Sunnan, the KAPS founder, and I had started having lunch my first year in Korea. She wanted an opportunity to practice her English, which she had learned with her daughter from a tutor who visited her house. Her daughter had practiced her English before moving to the UK to continue her career in animation. This was something Sunnan was extremely proud of, a daughter who lived abroad, lived her own life and spoke English.

Sunnan’s English was very good. Sometimes we would get stuck on words and the phone might come out for a translation, but generally we could work it out together. My Korean was never more than embarrassing. Each year I started off with good intentions. Lessons from my co-workers, classes with the Education board. I bought books and practiced with friends but it never lasted long before I got frustrated and gave up.

I developed what I called Survival Korean, most of which was in the Daegu dialect so when I visited Seoul I would get some very strange looks. My Korean got me through school lessons, around the city, it kept me fed and was a crutch through the odd questions in the park about dogs, but was sadly far from useful in a conversation.

Sunnan, Luna and I usually went to the local Bibimbap restaurant. In the winter Sunnan and I would have Dolsot Bibimbap. This is white rice in a bowl, on top laid out very carefully are segments of side dishes, usually spinach, root vegetables and topped with an egg. With Dolsot the bowl is a hot pot and comes sizzling, you mix it straight away and the egg mixes with the vegetables and rice into a tasty meal. In summer it comes in a cold metal dish and the egg is fried, but it is still a great meal.
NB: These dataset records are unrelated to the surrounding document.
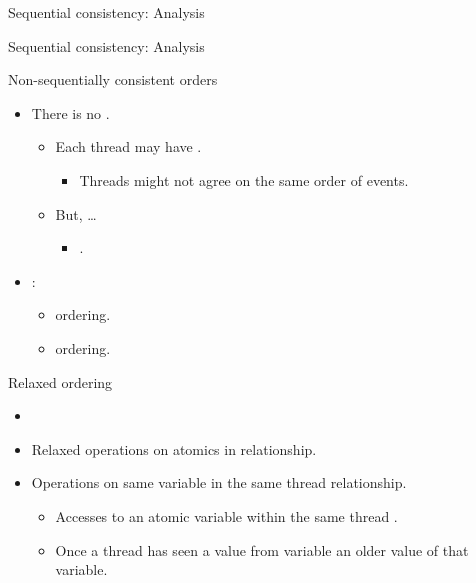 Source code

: \begin{frame}[t]{Sequential consistency: Analysis}

\end{frame}

\begin{frame}[t]{Sequential consistency: Analysis}

\end{frame}

\begin{frame}[t,fragile]{Non-sequentially consistent orders}
\begin{itemize}
\item There is no .
  \begin{itemize}
    \item Each thread may have .
      \begin{itemize}
        \item Threads might not agree on the same order of events.
      \end{itemize}

    \pause
    \item But, \ldots
      \begin{itemize}
        \item {}.
      \end{itemize}
  \end{itemize}
\item {}:
  \begin{itemize}
    \item {} ordering.
    \item {} ordering.
  \end{itemize}
\end{itemize}
\end{frame}

\begin{frame}[t]{Relaxed ordering}
\begin{itemize}
\item {}
  \item Relaxed operations on atomics  in  relationship.

  \item Operations on same variable in the same thread   relationship.
    \begin{itemize}
      \item Accesses to an atomic variable within the same thread .
      \item Once a thread has seen a value from variable  an older value of that variable.
    \end{itemize}
\end{itemize}
\end{frame}

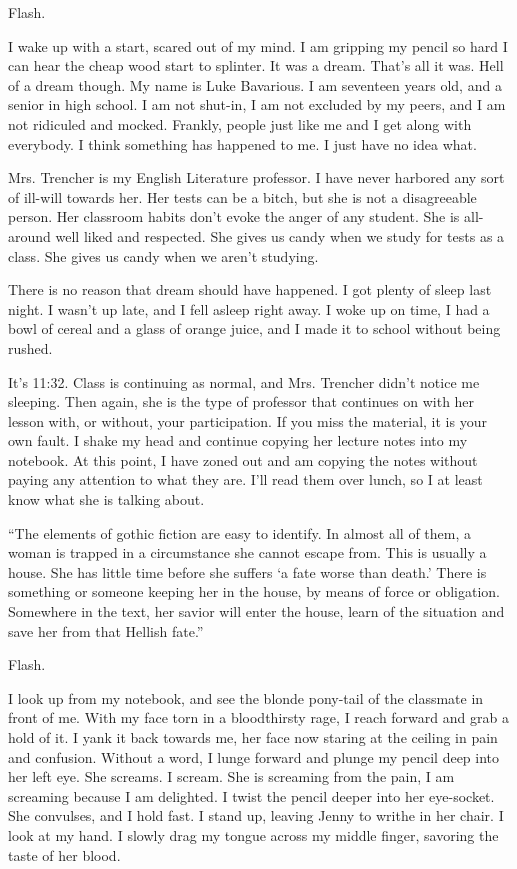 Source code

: Flash.

I wake up with a start, scared out of my mind. I am gripping my
pencil so hard I can hear the cheap wood start to splinter. It was
a dream. That's all it was. Hell of a dream though. My name
is Luke Bavarious. I am seventeen years old, and a senior in high
school. I am not shut-in, I am not excluded by my peers, and I am
not ridiculed and mocked. Frankly, people just like me and I get
along with everybody. I think something has happened to me. I just
have no idea what.

Mrs. Trencher is my English Literature professor. I have never
harbored any sort of ill-will towards her. Her tests can be a
bitch, but she is not a disagreeable person. Her classroom habits
don't evoke the anger of any student. She is all-around well
liked and respected. She gives us candy when we study for tests as
a class. She gives us candy when we aren't studying.

There is no reason that dream should have happened. I got plenty of
sleep last night. I wasn't up late, and I fell asleep right
away. I woke up on time, I had a bowl of cereal and a glass of
orange juice, and I made it to school without being rushed.

It's 11:32. Class is continuing as normal, and Mrs. Trencher
didn't notice me sleeping. Then again, she is the type of
professor that continues on with her lesson with, or without, your
participation. If you miss the material, it is your own fault. I
shake my head and continue copying her lecture notes into my
notebook. At this point, I have zoned out and am copying the notes
without paying any attention to what they are. I'll read them
over lunch, so I at least know what she is talking about.

``The elements of gothic fiction are easy to identify. In
almost all of them, a woman is trapped in a circumstance she cannot
escape from. This is usually a house. She has little time before
she suffers `a fate worse than death.' There is
something or someone keeping her in the house, by means of force or
obligation. Somewhere in the text, her savior will enter the house,
learn of the situation and save her from that Hellish
fate.''



Flash.



I look up from my notebook, and see the blonde pony-tail of the
classmate in front of me. With my face torn in a bloodthirsty rage,
I reach forward and grab a hold of it. I yank it back towards me,
her face now staring at the ceiling in pain and confusion. Without
a word, I lunge forward and plunge my pencil deep into her left
eye. She screams. I scream. She is screaming from the pain, I am
screaming because I am delighted. I twist the pencil deeper into
her eye-socket. She convulses, and I hold fast. I stand up, leaving
Jenny to writhe in her chair. I look at my hand. I slowly drag my
tongue across my middle finger, savoring the taste of her
blood.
For myself I always had it without kimchi and Sunnan would always use my gochu sauce. Unfortunately I gave Sunnan a bit of a false impression of foreigners, not a fan of spicy food I always avoided anything with chilli paste and Sunnan assumed this was a foreigner thing. I didn’t realise this until we went out to lunch with the KAPS volunteer team, almost entirely made up of foreigners who love their spicy food! She was quite shocked and delighted to watch them all tuck in to kimchi and gochu packed meals.

My lunches with Sunnan were a favourite time of the week for me. She was such a great story teller, but also she was a unique window for me into Korean culture and she is quite a special person, in that her perspective on things isn’t always the same as many other Korean people.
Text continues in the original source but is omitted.